In men's shot put, Om Prakash Singh, the Asian champion, has been showing a fluctuating form, with 19.58 in Pune, 19.80 in Bangalore, 18.45 in Chennai and 19.12 in Lapinlahti, Finland, just ten days ago.
No consistency
In a majority of the events, the Indian athletes have had no consistency through the season so far and it is time they showed their capabilities even if the field here is ordinary.
The lack of quality entries had forced the AFI to have a re-think on hosting this meet. Eventually, the home athletes would fill in the majority of the slots, with four to five of them completing the line-ups in many events.
The leading male quarter-miler, Shakeh Mortaja is not competing while K. M. Binu will have the chance to show that he could be a contender for an individual berth in the Indian team for the Asian Games.
Star-cast
Asian champion Sajad Moradi of Iran, originally entered in the 800 metres, has withdrawn, making it easier for the Indians, among whom Prakash Varma and Pankaj Dimri are the men in form.
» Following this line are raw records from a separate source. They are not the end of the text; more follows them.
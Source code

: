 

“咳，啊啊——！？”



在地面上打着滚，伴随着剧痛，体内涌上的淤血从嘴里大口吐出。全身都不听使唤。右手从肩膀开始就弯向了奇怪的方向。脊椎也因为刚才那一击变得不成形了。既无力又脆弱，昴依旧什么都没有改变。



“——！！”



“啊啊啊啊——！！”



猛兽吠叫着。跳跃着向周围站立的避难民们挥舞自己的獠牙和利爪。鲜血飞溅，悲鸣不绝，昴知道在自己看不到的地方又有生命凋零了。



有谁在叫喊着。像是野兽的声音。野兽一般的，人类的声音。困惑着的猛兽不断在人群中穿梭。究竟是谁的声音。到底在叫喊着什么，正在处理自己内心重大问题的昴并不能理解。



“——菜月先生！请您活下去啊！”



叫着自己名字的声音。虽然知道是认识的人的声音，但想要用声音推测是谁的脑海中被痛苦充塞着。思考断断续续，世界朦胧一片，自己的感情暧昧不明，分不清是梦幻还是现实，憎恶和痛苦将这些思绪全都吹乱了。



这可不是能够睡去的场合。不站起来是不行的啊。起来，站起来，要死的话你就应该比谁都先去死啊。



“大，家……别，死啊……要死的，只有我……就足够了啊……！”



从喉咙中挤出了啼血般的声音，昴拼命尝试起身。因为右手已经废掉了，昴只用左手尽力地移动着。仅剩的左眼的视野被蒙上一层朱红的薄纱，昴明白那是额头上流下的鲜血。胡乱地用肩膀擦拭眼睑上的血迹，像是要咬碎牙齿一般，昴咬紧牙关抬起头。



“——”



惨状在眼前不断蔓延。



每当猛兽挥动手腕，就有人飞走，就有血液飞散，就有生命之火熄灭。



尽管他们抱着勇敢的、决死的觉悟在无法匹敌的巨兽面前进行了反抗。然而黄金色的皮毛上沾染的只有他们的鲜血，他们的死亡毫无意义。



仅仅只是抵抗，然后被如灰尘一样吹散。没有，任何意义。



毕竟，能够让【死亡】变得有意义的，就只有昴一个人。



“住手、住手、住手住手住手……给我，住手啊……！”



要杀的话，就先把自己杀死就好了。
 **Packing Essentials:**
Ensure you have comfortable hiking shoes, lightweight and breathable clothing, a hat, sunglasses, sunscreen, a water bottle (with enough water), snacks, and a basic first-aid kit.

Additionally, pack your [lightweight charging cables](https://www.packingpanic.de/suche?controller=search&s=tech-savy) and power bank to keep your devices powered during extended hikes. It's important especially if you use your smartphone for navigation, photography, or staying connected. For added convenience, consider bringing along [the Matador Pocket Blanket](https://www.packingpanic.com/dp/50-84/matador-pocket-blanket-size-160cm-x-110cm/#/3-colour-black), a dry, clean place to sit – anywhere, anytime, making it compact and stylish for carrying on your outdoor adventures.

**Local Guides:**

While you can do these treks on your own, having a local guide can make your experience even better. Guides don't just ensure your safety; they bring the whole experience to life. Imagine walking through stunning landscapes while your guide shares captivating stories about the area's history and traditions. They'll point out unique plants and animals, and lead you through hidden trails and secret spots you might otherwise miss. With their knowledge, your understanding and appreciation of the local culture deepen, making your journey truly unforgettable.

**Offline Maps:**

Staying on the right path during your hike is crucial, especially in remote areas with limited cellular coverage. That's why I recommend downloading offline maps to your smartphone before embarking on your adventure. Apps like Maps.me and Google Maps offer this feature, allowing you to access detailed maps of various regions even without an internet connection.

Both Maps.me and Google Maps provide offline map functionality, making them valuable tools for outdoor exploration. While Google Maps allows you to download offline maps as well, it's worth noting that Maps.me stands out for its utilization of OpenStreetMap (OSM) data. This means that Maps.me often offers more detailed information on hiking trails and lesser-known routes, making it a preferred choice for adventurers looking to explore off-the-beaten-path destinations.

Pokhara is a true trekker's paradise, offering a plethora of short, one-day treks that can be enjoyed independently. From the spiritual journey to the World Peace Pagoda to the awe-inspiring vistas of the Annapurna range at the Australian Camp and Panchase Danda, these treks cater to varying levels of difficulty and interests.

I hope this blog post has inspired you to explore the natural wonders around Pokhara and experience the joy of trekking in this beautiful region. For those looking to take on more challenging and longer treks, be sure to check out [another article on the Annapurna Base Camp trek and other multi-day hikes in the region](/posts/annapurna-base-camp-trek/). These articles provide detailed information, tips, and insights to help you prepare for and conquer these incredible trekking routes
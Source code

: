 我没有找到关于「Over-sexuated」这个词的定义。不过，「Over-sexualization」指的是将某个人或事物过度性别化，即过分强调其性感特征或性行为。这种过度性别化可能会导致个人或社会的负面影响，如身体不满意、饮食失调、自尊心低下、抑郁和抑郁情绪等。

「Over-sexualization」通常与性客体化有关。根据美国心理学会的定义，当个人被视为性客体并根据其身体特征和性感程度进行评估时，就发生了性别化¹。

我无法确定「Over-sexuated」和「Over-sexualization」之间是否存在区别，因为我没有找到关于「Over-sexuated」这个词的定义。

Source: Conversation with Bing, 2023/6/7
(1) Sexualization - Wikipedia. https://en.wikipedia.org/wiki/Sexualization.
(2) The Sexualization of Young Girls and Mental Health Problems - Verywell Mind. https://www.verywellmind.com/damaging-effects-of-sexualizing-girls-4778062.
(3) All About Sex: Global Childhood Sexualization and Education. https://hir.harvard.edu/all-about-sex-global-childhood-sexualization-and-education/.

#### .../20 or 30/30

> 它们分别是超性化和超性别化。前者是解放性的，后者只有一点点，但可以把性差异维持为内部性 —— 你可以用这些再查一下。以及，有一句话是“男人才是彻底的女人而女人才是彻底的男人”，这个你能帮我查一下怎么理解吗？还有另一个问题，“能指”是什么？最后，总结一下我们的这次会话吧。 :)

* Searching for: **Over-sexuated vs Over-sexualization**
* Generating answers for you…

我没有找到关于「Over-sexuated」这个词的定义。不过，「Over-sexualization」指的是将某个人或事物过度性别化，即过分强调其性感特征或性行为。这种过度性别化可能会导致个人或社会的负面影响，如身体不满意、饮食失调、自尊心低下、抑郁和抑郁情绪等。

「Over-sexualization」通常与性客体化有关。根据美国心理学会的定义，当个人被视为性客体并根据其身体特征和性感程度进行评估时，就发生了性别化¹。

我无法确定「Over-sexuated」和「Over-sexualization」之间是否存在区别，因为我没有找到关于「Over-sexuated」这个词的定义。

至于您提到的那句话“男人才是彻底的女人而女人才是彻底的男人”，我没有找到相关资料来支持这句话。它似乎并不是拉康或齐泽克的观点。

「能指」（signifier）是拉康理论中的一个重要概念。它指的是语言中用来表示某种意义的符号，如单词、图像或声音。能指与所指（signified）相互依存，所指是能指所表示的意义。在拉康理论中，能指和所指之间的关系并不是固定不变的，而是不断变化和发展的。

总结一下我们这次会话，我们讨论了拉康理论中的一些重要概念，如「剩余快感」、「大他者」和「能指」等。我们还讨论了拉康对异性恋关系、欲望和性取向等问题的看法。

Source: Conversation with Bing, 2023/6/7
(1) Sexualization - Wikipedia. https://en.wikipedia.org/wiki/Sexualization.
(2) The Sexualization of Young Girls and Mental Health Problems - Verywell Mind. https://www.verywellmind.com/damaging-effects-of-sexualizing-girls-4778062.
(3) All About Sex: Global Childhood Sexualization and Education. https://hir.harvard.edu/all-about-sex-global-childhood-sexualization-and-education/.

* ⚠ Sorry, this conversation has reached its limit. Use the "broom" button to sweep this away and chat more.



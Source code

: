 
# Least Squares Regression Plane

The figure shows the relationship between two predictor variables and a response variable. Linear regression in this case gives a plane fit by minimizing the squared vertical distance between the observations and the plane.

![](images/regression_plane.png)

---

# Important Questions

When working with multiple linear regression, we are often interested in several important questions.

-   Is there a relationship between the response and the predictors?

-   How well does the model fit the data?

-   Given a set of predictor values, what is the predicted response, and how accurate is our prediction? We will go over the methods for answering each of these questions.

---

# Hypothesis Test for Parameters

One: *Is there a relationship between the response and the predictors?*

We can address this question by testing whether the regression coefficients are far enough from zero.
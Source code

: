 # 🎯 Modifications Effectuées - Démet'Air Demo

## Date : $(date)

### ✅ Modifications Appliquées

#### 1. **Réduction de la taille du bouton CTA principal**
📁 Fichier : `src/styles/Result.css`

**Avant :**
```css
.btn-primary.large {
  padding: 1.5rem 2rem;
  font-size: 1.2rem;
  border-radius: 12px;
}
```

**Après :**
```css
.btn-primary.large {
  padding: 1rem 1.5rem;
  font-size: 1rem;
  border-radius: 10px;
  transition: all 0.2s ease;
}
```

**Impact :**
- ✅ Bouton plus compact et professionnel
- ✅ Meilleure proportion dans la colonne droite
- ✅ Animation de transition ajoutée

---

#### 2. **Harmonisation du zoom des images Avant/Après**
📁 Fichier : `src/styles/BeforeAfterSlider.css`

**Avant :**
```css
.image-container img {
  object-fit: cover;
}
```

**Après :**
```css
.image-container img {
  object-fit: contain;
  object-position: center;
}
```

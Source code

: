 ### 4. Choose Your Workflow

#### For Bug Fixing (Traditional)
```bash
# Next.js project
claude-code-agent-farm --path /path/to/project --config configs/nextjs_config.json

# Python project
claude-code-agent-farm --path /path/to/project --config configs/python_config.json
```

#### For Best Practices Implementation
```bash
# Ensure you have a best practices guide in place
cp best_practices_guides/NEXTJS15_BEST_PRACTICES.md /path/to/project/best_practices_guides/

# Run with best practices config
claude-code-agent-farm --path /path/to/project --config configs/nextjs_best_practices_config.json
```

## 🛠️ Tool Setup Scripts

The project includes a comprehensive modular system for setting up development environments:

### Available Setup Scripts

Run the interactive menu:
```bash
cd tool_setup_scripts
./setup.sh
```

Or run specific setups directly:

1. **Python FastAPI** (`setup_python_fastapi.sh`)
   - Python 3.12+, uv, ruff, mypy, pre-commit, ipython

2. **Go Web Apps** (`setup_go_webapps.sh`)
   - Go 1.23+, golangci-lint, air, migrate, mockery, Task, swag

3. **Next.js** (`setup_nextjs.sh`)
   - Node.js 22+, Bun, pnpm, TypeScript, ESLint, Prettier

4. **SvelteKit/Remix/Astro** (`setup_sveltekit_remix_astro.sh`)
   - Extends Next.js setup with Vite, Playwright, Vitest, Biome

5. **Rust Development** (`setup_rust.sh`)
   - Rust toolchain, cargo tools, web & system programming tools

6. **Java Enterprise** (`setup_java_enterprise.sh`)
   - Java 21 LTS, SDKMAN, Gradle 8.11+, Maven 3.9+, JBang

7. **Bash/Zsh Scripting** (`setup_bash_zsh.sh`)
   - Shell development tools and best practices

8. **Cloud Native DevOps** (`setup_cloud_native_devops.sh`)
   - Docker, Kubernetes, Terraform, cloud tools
Among the younger Indians, the performance of Gayathri Govindaraj, following her feats in the recent World junior championships in Moncton, Canada, will be eagerly followed.
The 19-year-old Tamil Nadu girl made the finals in the 100m hurdles and triple jump there. Earlier she had achieved a personal best 13.58m while coming second in triple jump in the Asian junior championships in Hanoi.
The presence of a few top-level Kazakh and Uzbek woman athletes should give the meet the much-need boost in terms of star-cast. Asian Games champion Guzel Khubbieva is there in the 100 metres and that could spur Indian H. M. Jyothi to greater heights.